Kitchens epitomises the long established business that has managed to keep up to date without sacrificing the traditions of service and workmanship built up over 100 years. This year is the centenary year for Kitchens. In 1875, a young Yorkshire man took over a small drum and bugle business in Leeds — re-named it Kitchens — and started an empire that today includes shops throughout Yorkshire. Kitchens is the place to go to get your Marshall serviced, it's also the place to go if your forty year old cornet is getting a bit wheezy.
With Edith, his wife, Bob Kitchen built up a business that specialised in brass instruments and the repairs thereof and he evidenced his solidarity with the profession he served by playing bugle with the Leeds Artillery Band and leading the R.A.M.C. Military Band in the 1914-18 war.
At the end of the last century Bob Kitchen saw the potential of the new Leeds shopping arcade, then in the planning stages. He took over 29 Queen Victoria Street and then later 27 and 31 to form the large shop that is still the main Kitchen shop.
There is a break in the Kitchen lineage, however. Bob and Edith built a flourishing business that was known throughout the North as a musical centre, but they didn't produce a son to keep the name going. Their two daughters both married and their husbands, Frank Watson and George Britton, both joined the company. In 1929, a young apprentice, Ron Cooper, joined the company to undertake instrument repairs — 20 years later he was to become Managing Director.
The 'thirties was a period of major expansion for Kitchens. Branches were opened at Ipswich, Norwich, Hull, Newcastle, Carlisle, Manchester, Chester and Sheffield. In 1935 Ron Cooper, having displayed his many talents, was appointed manager of the Leeds shop.
World War II nearly finished Kitchens. Most of the fit men went to war and the company persevered, trying to keep things turning over on a second-hand instrument basis. Some of the men returned after the war and found that even heroes find it hard to earn a living. By 1950, the empire was on the verge of collapse. The founders had died and the son-in-laws were on or near retirement, but Ron Cooper was in his prime. He fought to keep the business alive and accepting a 12 month survival limit, became Managing Director and dragged Kitchens into a delayed start of the twentieth century.

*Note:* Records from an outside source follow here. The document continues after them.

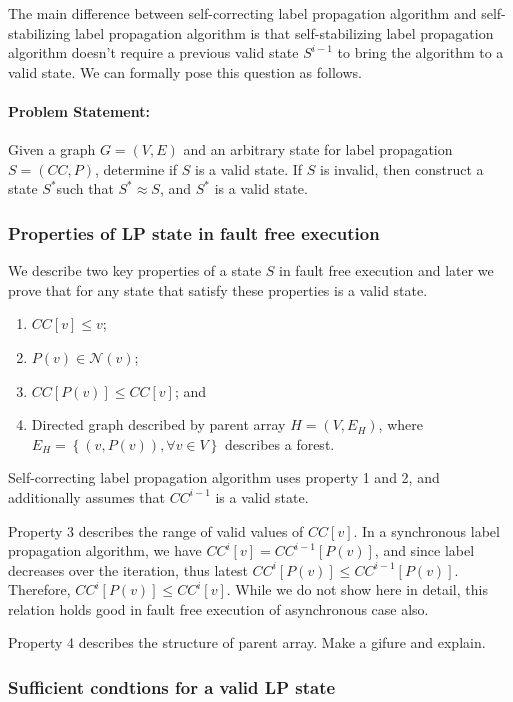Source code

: The main difference between self-correcting label propagation algorithm
and self-stabilizing label propagation algorithm is that self-stabilizing
label propagation algorithm doesn't require a previous valid state
$S^{i-1}$ to bring the algorithm to a valid state. We can formally
pose this question as follows.

\paragraph*{Problem Statement:}

Given a graph $G=\left(V,E\right)$ and an arbitrary state for label
propagation $S=\left(CC,P\right)$, determine if $S$ is a valid state.
If $S$ is invalid, then construct a state $S^{*}$such that $S^{*}\approx S$,
and $S^{*}$ is a valid state. 

\subsubsection{Properties of LP state in fault free execution}

We describe two key properties of a state $S$ in fault free execution
and later we prove that for any state that satisfy these properties
is a valid state. 
\begin{enumerate}
\item $CC[v]\leq v$;
\item $P(v)\in\mathcal{N}(v)$;
\item $CC[P(v)]\leq CC[v]$; and 
\item Directed graph described by parent array $H=(V,E_{H})$, where $E_{H}=\left\{ (v,P(v)),\forall v\in V\right\} $
describes a forest. 
\end{enumerate}
Self-correcting label propagation algorithm uses property 1 and 2,
and additionally assumes that $CC^{i-1}$ is a valid state. 

Property 3 describes the range of valid values of $CC[v]$. In a synchronous
label propagation algorithm, we have $CC^{i}[v]=CC^{i-1}[P(v)]$,
and since label decreases over the iteration, thus latest $CC^{i}[P(v)]\leq CC^{i-1}[P(v)]$.
Therefore, $CC^{i}[P(v)]\leq CC^{i}[v]$. While we do not show here
in detail, this relation holds good in fault free execution of asynchronous
case also. 

Property 4 describes the structure of parent array. Make a gifure
and explain. 

\subsubsection{Sufficient condtions for a valid LP state }

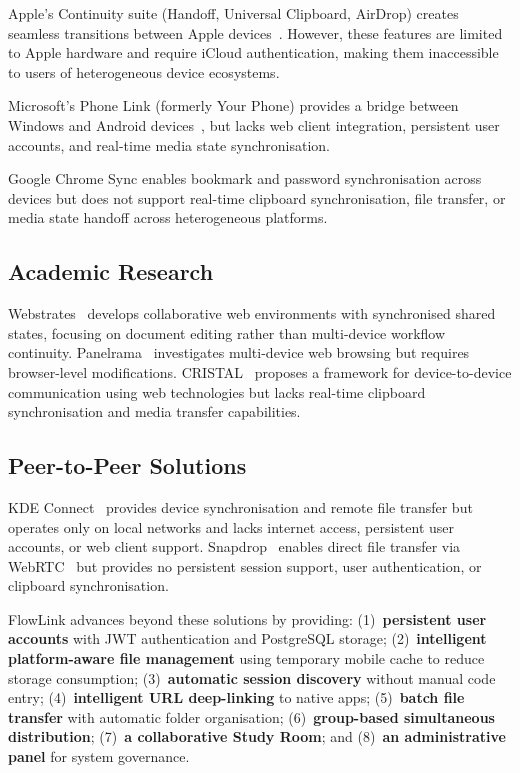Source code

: \documentclass[conference]{IEEEtran}
\begin{document}
Apple's Continuity suite (Handoff, Universal Clipboard, AirDrop) creates seamless transitions between Apple devices~\cite{apple_continuity}. However, these features are limited to Apple hardware and require iCloud authentication, making them inaccessible to users of heterogeneous device ecosystems.

Microsoft's Phone Link (formerly Your Phone) provides a bridge between Windows and Android devices~\cite{microsoft_yourphone}, but lacks web client integration, persistent user accounts, and real-time media state synchronisation.

Google Chrome Sync enables bookmark and password synchronisation across devices but does not support real-time clipboard synchronisation, file transfer, or media state handoff across heterogeneous platforms.

\subsection{Academic Research}

Webstrates~\cite{webstrates} develops collaborative web environments with synchronised shared states, focusing on document editing rather than multi-device workflow continuity. Panelrama~\cite{panelrama} investigates multi-device web browsing but requires browser-level modifications. CRISTAL~\cite{cristal} proposes a framework for device-to-device communication using web technologies but lacks real-time clipboard synchronisation and media transfer capabilities.

\subsection{Peer-to-Peer Solutions}

KDE Connect~\cite{kdeconnect} provides device synchronisation and remote file transfer but operates only on local networks and lacks internet access, persistent user accounts, or web client support. Snapdrop~\cite{snapdrop} enables direct file transfer via WebRTC~\cite{webrtc} but provides no persistent session support, user authentication, or clipboard synchronisation.

FlowLink advances beyond these solutions by providing: (1)~\textbf{persistent user accounts} with JWT authentication and PostgreSQL storage; (2)~\textbf{intelligent platform-aware file management} using temporary mobile cache to reduce storage consumption; (3)~\textbf{automatic session discovery} without manual code entry; (4)~\textbf{intelligent URL deep-linking} to native apps; (5)~\textbf{batch file transfer} with automatic folder organisation; (6)~\textbf{group-based simultaneous distribution}; (7)~\textbf{a collaborative Study Room}; and (8)~\textbf{an administrative panel} for system governance.
\end{document}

Through sheer hard work, Ron Cooper breathed life back into Kitchens. With immense personal energy and determination, he built up Kitchens stock and good will and by the middle 'fifties Kitchens were all set to handle the boom that rock was to bring in the late 'fifties.
The guitar era exploded, and with it Kitchens re-expanded and picked up all the trading strength and diversity the company had enjoyed before the war.
"Those were incredible days," recalls present-day joint Managing Director Mike Cooper Ron's son. "I remember the early sixties, when on a single Saturday afternoon, we sold 19 Fender Stratocasters."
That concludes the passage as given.